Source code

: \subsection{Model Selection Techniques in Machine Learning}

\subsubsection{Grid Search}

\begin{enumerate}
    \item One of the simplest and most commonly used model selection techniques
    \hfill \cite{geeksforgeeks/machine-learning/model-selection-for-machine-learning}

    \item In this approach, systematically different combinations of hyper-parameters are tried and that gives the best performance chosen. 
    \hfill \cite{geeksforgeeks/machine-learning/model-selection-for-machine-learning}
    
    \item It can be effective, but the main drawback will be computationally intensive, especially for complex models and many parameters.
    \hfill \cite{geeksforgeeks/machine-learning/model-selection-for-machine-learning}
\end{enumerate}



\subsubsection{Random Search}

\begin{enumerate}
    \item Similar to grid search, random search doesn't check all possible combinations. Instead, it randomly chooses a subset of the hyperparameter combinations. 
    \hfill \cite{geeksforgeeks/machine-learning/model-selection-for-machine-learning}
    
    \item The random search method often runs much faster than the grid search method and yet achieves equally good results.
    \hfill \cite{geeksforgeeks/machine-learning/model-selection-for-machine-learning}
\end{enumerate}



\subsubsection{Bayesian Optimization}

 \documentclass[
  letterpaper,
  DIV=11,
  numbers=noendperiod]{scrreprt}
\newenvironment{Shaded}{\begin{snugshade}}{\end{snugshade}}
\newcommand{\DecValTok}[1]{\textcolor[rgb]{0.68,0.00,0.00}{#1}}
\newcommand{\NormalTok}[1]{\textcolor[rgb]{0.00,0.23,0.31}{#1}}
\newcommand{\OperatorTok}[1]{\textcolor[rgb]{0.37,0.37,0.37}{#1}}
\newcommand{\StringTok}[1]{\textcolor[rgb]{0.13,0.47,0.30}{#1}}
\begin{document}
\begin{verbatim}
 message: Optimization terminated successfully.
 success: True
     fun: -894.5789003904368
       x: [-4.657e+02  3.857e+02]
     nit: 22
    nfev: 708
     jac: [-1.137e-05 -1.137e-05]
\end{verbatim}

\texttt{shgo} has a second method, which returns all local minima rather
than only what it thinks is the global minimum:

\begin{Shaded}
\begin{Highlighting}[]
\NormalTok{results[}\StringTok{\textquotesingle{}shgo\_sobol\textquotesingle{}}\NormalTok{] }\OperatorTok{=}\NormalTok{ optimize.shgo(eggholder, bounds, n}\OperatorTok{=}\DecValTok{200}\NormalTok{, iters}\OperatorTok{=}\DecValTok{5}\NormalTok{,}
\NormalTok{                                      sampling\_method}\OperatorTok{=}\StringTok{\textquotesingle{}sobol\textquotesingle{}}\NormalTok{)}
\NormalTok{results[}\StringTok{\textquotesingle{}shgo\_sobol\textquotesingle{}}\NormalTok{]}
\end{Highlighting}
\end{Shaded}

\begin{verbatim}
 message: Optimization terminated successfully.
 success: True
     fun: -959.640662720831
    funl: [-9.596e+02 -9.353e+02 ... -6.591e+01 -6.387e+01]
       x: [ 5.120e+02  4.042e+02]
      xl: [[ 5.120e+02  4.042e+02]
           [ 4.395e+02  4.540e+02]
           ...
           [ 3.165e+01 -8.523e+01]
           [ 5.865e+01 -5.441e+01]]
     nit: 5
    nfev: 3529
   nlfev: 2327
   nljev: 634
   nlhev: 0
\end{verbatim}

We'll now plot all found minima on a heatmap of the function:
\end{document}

□ □ □ □ □ □ □

Required action: Having looked over the entries above, reproduce all of them exactly.

Result of this task:
Source code

: \subsection{Model Selection Techniques in Machine Learning}

\subsubsection{Grid Search}

\begin{enumerate}
    \item One of the simplest and most commonly used model selection techniques
    \hfill \cite{geeksforgeeks/machine-learning/model-selection-for-machine-learning}

    \item In this approach, systematically different combinations of hyper-parameters are tried and that gives the best performance chosen. 
    \hfill \cite{geeksforgeeks/machine-learning/model-selection-for-machine-learning}
    
    \item It can be effective, but the main drawback will be computationally intensive, especially for complex models and many parameters.
    \hfill \cite{geeksforgeeks/machine-learning/model-selection-for-machine-learning}
\end{enumerate}



\subsubsection{Random Search}

\begin{enumerate}
    \item Similar to grid search, random search doesn't check all possible combinations. Instead, it randomly chooses a subset of the hyperparameter combinations. 
    \hfill \cite{geeksforgeeks/machine-learning/model-selection-for-machine-learning}
    
    \item The random search method often runs much faster than the grid search method and yet achieves equally good results.
    \hfill \cite{geeksforgeeks/machine-learning/model-selection-for-machine-learning}
\end{enumerate}



\subsubsection{Bayesian Optimization}

 \documentclass[
  letterpaper,
  DIV=11,
  numbers=noendperiod]{scrreprt}
\newenvironment{Shaded}{\begin{snugshade}}{\end{snugshade}}
\newcommand{\DecValTok}[1]{\textcolor[rgb]{0.68,0.00,0.00}{#1}}
\newcommand{\NormalTok}[1]{\textcolor[rgb]{0.00,0.23,0.31}{#1}}
\newcommand{\OperatorTok}[1]{\textcolor[rgb]{0.37,0.37,0.37}{#1}}
\newcommand{\StringTok}[1]{\textcolor[rgb]{0.13,0.47,0.30}{#1}}
\begin{document}
\begin{verbatim}
 message: Optimization terminated successfully.
 success: True
     fun: -894.5789003904368
       x: [-4.657e+02  3.857e+02]
     nit: 22
    nfev: 708
     jac: [-1.137e-05 -1.137e-05]
\end{verbatim}

\texttt{shgo} has a second method, which returns all local minima rather
than only what it thinks is the global minimum:

\begin{Shaded}
\begin{Highlighting}[]
\NormalTok{results[}\StringTok{\textquotesingle{}shgo\_sobol\textquotesingle{}}\NormalTok{] }\OperatorTok{=}\NormalTok{ optimize.shgo(eggholder, bounds, n}\OperatorTok{=}\DecValTok{200}\NormalTok{, iters}\OperatorTok{=}\DecValTok{5}\NormalTok{,}
\NormalTok{                                      sampling\_method}\OperatorTok{=}\StringTok{\textquotesingle{}sobol\textquotesingle{}}\NormalTok{)}
\NormalTok{results[}\StringTok{\textquotesingle{}shgo\_sobol\textquotesingle{}}\NormalTok{]}
\end{Highlighting}
\end{Shaded}

\begin{verbatim}
 message: Optimization terminated successfully.
 success: True
     fun: -959.640662720831
    funl: [-9.596e+02 -9.353e+02 ... -6.591e+01 -6.387e+01]
       x: [ 5.120e+02  4.042e+02]
      xl: [[ 5.120e+02  4.042e+02]
           [ 4.395e+02  4.540e+02]
           ...
           [ 3.165e+01 -8.523e+01]
           [ 5.865e+01 -5.441e+01]]
     nit: 5
    nfev: 3529
   nlfev: 2327
   nljev: 634
   nlhev: 0
\end{verbatim}

We'll now plot all found minima on a heatmap of the function:
\end{document}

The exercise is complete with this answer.